> **ASSIGNMENT**: Each entry should be repeated exactly. Its pictures should not be.

> **MATERIAL PROVIDED**:

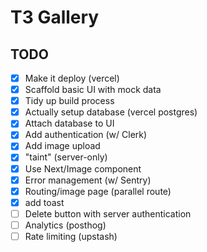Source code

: # T3 Gallery

## TODO

- [x] Make it deploy (vercel)
- [x] Scaffold basic UI with mock data
- [x] Tidy up build process
- [x] Actually setup database (vercel postgres)
- [x] Attach database to UI
- [x] Add authentication (w/ Clerk)
- [x] Add image upload
- [x] "taint" (server-only)
- [x] Use Next/Image component
- [x] Error management (w/ Sentry)
- [x] Routing/image page (parallel route)
- [x] add toast
- [ ] Delete button with server authentication
- [ ] Analytics (posthog)
- [ ] Rate limiting (upstash)
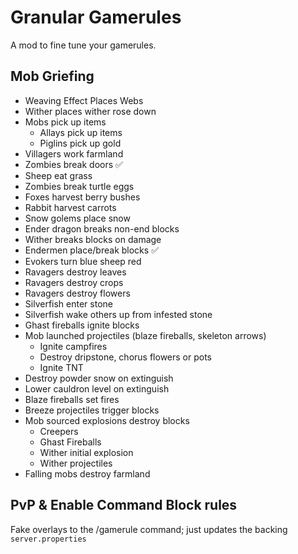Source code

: # Granular Gamerules

A mod to fine tune your gamerules.

## Mob Griefing

- Weaving Effect Places Webs 
- Wither places wither rose down
- Mobs pick up items
  - Allays pick up items
  - Piglins pick up gold
- Villagers work farmland
- Zombies break doors ✅
- Sheep eat grass
- Zombies break turtle eggs
- Foxes harvest berry bushes
- Rabbit harvest carrots
- Snow golems place snow
- Ender dragon breaks non-end blocks
- Wither breaks blocks on damage
- Endermen place/break blocks ✅
- Evokers turn blue sheep red
- Ravagers destroy leaves
- Ravagers destroy crops
- Ravagers destroy flowers
- Silverfish enter stone
- Silverfish wake others up from infested stone
- Ghast fireballs ignite blocks
- Mob launched projectiles (blaze fireballs, skeleton arrows)
  - Ignite campfires
  - Destroy dripstone, chorus flowers or pots
  - Ignite TNT
- Destroy powder snow on extinguish
- Lower cauldron level on extinguish
- Blaze fireballs set fires
- Breeze projectiles trigger blocks
- Mob sourced explosions destroy blocks
  - Creepers
  - Ghast Fireballs
  - Wither initial explosion
  - Wither projectiles
- Falling mobs destroy farmland

## PvP & Enable Command Block rules

Fake overlays to the /gamerule command; just updates the backing `server.properties`
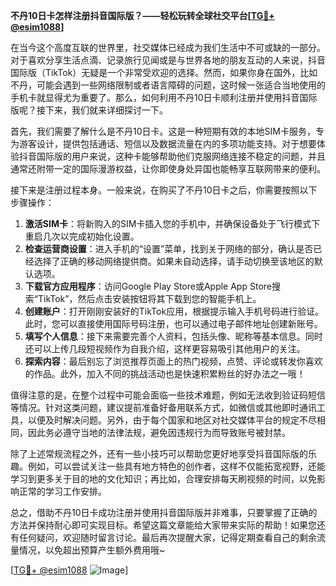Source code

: **不丹10日卡怎样注册抖音国际版？——轻松玩转全球社交平台[[TG💪+ @esim1088](https://t.me/s/esim1088)]**

在当今这个高度互联的世界里，社交媒体已经成为我们生活中不可或缺的一部分。对于喜欢分享生活点滴、记录旅行见闻或是与世界各地的朋友互动的人来说，抖音国际版（TikTok）无疑是一个非常受欢迎的选择。然而，如果你身在国外，比如不丹，可能会遇到一些网络限制或者语言障碍的问题，这时候一张适合当地使用的手机卡就显得尤为重要了。那么，如何利用不丹10日卡顺利注册并使用抖音国际版呢？接下来，我们就来详细探讨一下。

首先，我们需要了解什么是不丹10日卡。这是一种短期有效的本地SIM卡服务，专为游客设计，提供包括通话、短信以及数据流量在内的多项功能支持。对于想要体验抖音国际版的用户来说，这种卡能够帮助他们克服网络连接不稳定的问题，并且通常还附带一定的国际漫游权益，让你即使身处异国也能畅享互联网带来的便利。

接下来是注册过程本身。一般来说，在购买了不丹10日卡之后，你需要按照以下步骤操作：

1. **激活SIM卡**：将新购入的SIM卡插入您的手机中，并确保设备处于飞行模式下重启几次以完成初始化设置。
2. **检查运营商设置**：进入手机的“设置”菜单，找到关于网络的部分，确认是否已经选择了正确的移动网络提供商。如果未自动选择，请手动切换至该地区的默认选项。
3. **下载官方应用程序**：访问Google Play Store或Apple App Store搜索“TikTok”，然后点击安装按钮将其下载到您的智能手机上。
4. **创建账户**：打开刚刚安装好的TikTok应用，根据提示输入手机号码进行验证。此时，您可以直接使用国际号码注册，也可以通过电子邮件地址创建新账号。
5. **填写个人信息**：接下来需要完善个人资料，包括头像、昵称等基本信息。同时还可以上传几段短视频作为自我介绍，这样更容易吸引其他用户的关注。
6. **探索内容**：最后别忘了浏览推荐页面上的热门视频，点赞、评论或转发你喜欢的作品。此外，加入不同的挑战活动也是快速积累粉丝的好办法之一哦！

值得注意的是，在整个过程中可能会面临一些技术难题，例如无法收到验证码短信等情况。针对这类问题，建议提前准备好备用联系方式，如微信或其他即时通讯工具，以便及时解决问题。另外，由于每个国家和地区对社交媒体平台的规定不尽相同，因此务必遵守当地的法律法规，避免因违规行为而导致账号被封禁。

除了上述常规流程之外，还有一些小技巧可以帮助您更好地享受抖音国际版的乐趣。例如，可以尝试关注一些具有地方特色的创作者，这样不仅能拓宽视野，还能学习到更多关于目的地的文化知识；再比如，合理安排每天刷视频的时间，以免影响正常的学习工作安排。

总之，借助不丹10日卡成功注册并使用抖音国际版并非难事，只要掌握了正确的方法并保持耐心即可实现目标。希望这篇文章能给大家带来实际的帮助！如果您还有任何疑问，欢迎随时留言讨论。最后再次提醒大家，记得定期查看自己的剩余流量情况，以免超出预算产生额外费用哦~

[[TG💪+ @esim1088](https://t.me/s/esim1088) ![Image](https://i.postimg.cc/4NQfJmqS/Snipaste-2025-05-13-00-14-12.png)]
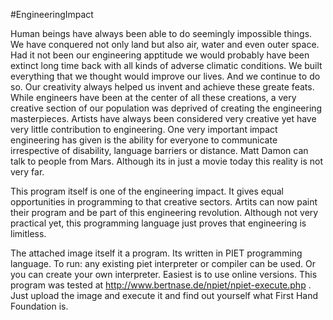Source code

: #EngineeringImpact

Human beings have always been able to do seemingly impossible things. We have conquered not only land but also air, water and even outer space. Had it not been our engineering apptitude we would probably have been extinct long time back with all kinds of adverse climatic conditions. We built everything that we thought would improve our lives. And we continue to do so. Our creativity always helped us invent and achieve these greate feats. While engineers have been at the center of all these creations, a very creative section of our population was deprived of creating the engineering masterpieces. Artists have always been considered very creative yet have very little contribution to engineering.
One very important impact engineering has given is the ability for everyone to communicate irrespective of disability, language barriers or distance. Matt Damon can talk to people from Mars. Although its in just a movie today this reality is not very far. 

This program itself is one of the engineering impact. It gives equal opportunities in programming to that creative sectors.  Artits can now paint their program and be part of this engineering revolution. Although not very practical yet, this programming language just proves that engineering is limitless.

The attached image itself it a program. Its written in PIET programming language. 
To run: any existing piet interpreter or compiler can be used. Or you can create your own interpreter. Easiest is to use online versions. This program was tested at http://www.bertnase.de/npiet/npiet-execute.php . Just upload the image and execute it and find out yourself what First Hand Foundation is.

> **YOUR RESPONSE**:
Source code

: # T3 Gallery

## TODO

- [x] Make it deploy (vercel)
- [x] Scaffold basic UI with mock data
- [x] Tidy up build process
- [x] Actually setup database (vercel postgres)
- [x] Attach database to UI
- [x] Add authentication (w/ Clerk)
- [x] Add image upload
- [x] "taint" (server-only)
- [x] Use Next/Image component
- [x] Error management (w/ Sentry)
- [x] Routing/image page (parallel route)
- [x] add toast
- [ ] Delete button with server authentication
- [ ] Analytics (posthog)
- [ ] Rate limiting (upstash)
Source code

: # Granular Gamerules

A mod to fine tune your gamerules.

## Mob Griefing

- Weaving Effect Places Webs 
- Wither places wither rose down
- Mobs pick up items
  - Allays pick up items
  - Piglins pick up gold
- Villagers work farmland
- Zombies break doors ✅
- Sheep eat grass
- Zombies break turtle eggs
- Foxes harvest berry bushes
- Rabbit harvest carrots
- Snow golems place snow
- Ender dragon breaks non-end blocks
- Wither breaks blocks on damage
- Endermen place/break blocks ✅
- Evokers turn blue sheep red
- Ravagers destroy leaves
- Ravagers destroy crops
- Ravagers destroy flowers
- Silverfish enter stone
- Silverfish wake others up from infested stone
- Ghast fireballs ignite blocks
- Mob launched projectiles (blaze fireballs, skeleton arrows)
  - Ignite campfires
  - Destroy dripstone, chorus flowers or pots
  - Ignite TNT
- Destroy powder snow on extinguish
- Lower cauldron level on extinguish
- Blaze fireballs set fires
- Breeze projectiles trigger blocks
- Mob sourced explosions destroy blocks
  - Creepers
  - Ghast Fireballs
  - Wither initial explosion
  - Wither projectiles
- Falling mobs destroy farmland

## PvP & Enable Command Block rules

Fake overlays to the /gamerule command; just updates the backing `server.properties`
Source code

: **不丹10日卡怎样注册抖音国际版？——轻松玩转全球社交平台[[TG💪+ @esim1088](https://t.me/s/esim1088)]**

在当今这个高度互联的世界里，社交媒体已经成为我们生活中不可或缺的一部分。对于喜欢分享生活点滴、记录旅行见闻或是与世界各地的朋友互动的人来说，抖音国际版（TikTok）无疑是一个非常受欢迎的选择。然而，如果你身在国外，比如不丹，可能会遇到一些网络限制或者语言障碍的问题，这时候一张适合当地使用的手机卡就显得尤为重要了。那么，如何利用不丹10日卡顺利注册并使用抖音国际版呢？接下来，我们就来详细探讨一下。

首先，我们需要了解什么是不丹10日卡。这是一种短期有效的本地SIM卡服务，专为游客设计，提供包括通话、短信以及数据流量在内的多项功能支持。对于想要体验抖音国际版的用户来说，这种卡能够帮助他们克服网络连接不稳定的问题，并且通常还附带一定的国际漫游权益，让你即使身处异国也能畅享互联网带来的便利。

接下来是注册过程本身。一般来说，在购买了不丹10日卡之后，你需要按照以下步骤操作：

1. **激活SIM卡**：将新购入的SIM卡插入您的手机中，并确保设备处于飞行模式下重启几次以完成初始化设置。
2. **检查运营商设置**：进入手机的“设置”菜单，找到关于网络的部分，确认是否已经选择了正确的移动网络提供商。如果未自动选择，请手动切换至该地区的默认选项。
3. **下载官方应用程序**：访问Google Play Store或Apple App Store搜索“TikTok”，然后点击安装按钮将其下载到您的智能手机上。
4. **创建账户**：打开刚刚安装好的TikTok应用，根据提示输入手机号码进行验证。此时，您可以直接使用国际号码注册，也可以通过电子邮件地址创建新账号。
5. **填写个人信息**：接下来需要完善个人资料，包括头像、昵称等基本信息。同时还可以上传几段短视频作为自我介绍，这样更容易吸引其他用户的关注。
6. **探索内容**：最后别忘了浏览推荐页面上的热门视频，点赞、评论或转发你喜欢的作品。此外，加入不同的挑战活动也是快速积累粉丝的好办法之一哦！

值得注意的是，在整个过程中可能会面临一些技术难题，例如无法收到验证码短信等情况。针对这类问题，建议提前准备好备用联系方式，如微信或其他即时通讯工具，以便及时解决问题。另外，由于每个国家和地区对社交媒体平台的规定不尽相同，因此务必遵守当地的法律法规，避免因违规行为而导致账号被封禁。

除了上述常规流程之外，还有一些小技巧可以帮助您更好地享受抖音国际版的乐趣。例如，可以尝试关注一些具有地方特色的创作者，这样不仅能拓宽视野，还能学习到更多关于目的地的文化知识；再比如，合理安排每天刷视频的时间，以免影响正常的学习工作安排。

总之，借助不丹10日卡成功注册并使用抖音国际版并非难事，只要掌握了正确的方法并保持耐心即可实现目标。希望这篇文章能给大家带来实际的帮助！如果您还有任何疑问，欢迎随时留言讨论。最后再次提醒大家，记得定期查看自己的剩余流量情况，以免超出预算产生额外费用哦~

[[TG💪+ @esim1088](https://t.me/s/esim1088) ![Image](https://i.postimg.cc/4NQfJmqS/Snipaste-2025-05-13-00-14-12.png)]
Source code

: #EngineeringImpact

Human beings have always been able to do seemingly impossible things. We have conquered not only land but also air, water and even outer space. Had it not been our engineering apptitude we would probably have been extinct long time back with all kinds of adverse climatic conditions. We built everything that we thought would improve our lives. And we continue to do so. Our creativity always helped us invent and achieve these greate feats. While engineers have been at the center of all these creations, a very creative section of our population was deprived of creating the engineering masterpieces. Artists have always been considered very creative yet have very little contribution to engineering.
One very important impact engineering has given is the ability for everyone to communicate irrespective of disability, language barriers or distance. Matt Damon can talk to people from Mars. Although its in just a movie today this reality is not very far. 

This program itself is one of the engineering impact. It gives equal opportunities in programming to that creative sectors.  Artits can now paint their program and be part of this engineering revolution. Although not very practical yet, this programming language just proves that engineering is limitless.

The attached image itself it a program. Its written in PIET programming language. 
To run: any existing piet interpreter or compiler can be used. Or you can create your own interpreter. Easiest is to use online versions. This program was tested at http://www.bertnase.de/npiet/npiet-execute.php . Just upload the image and execute it and find out yourself what First Hand Foundation is.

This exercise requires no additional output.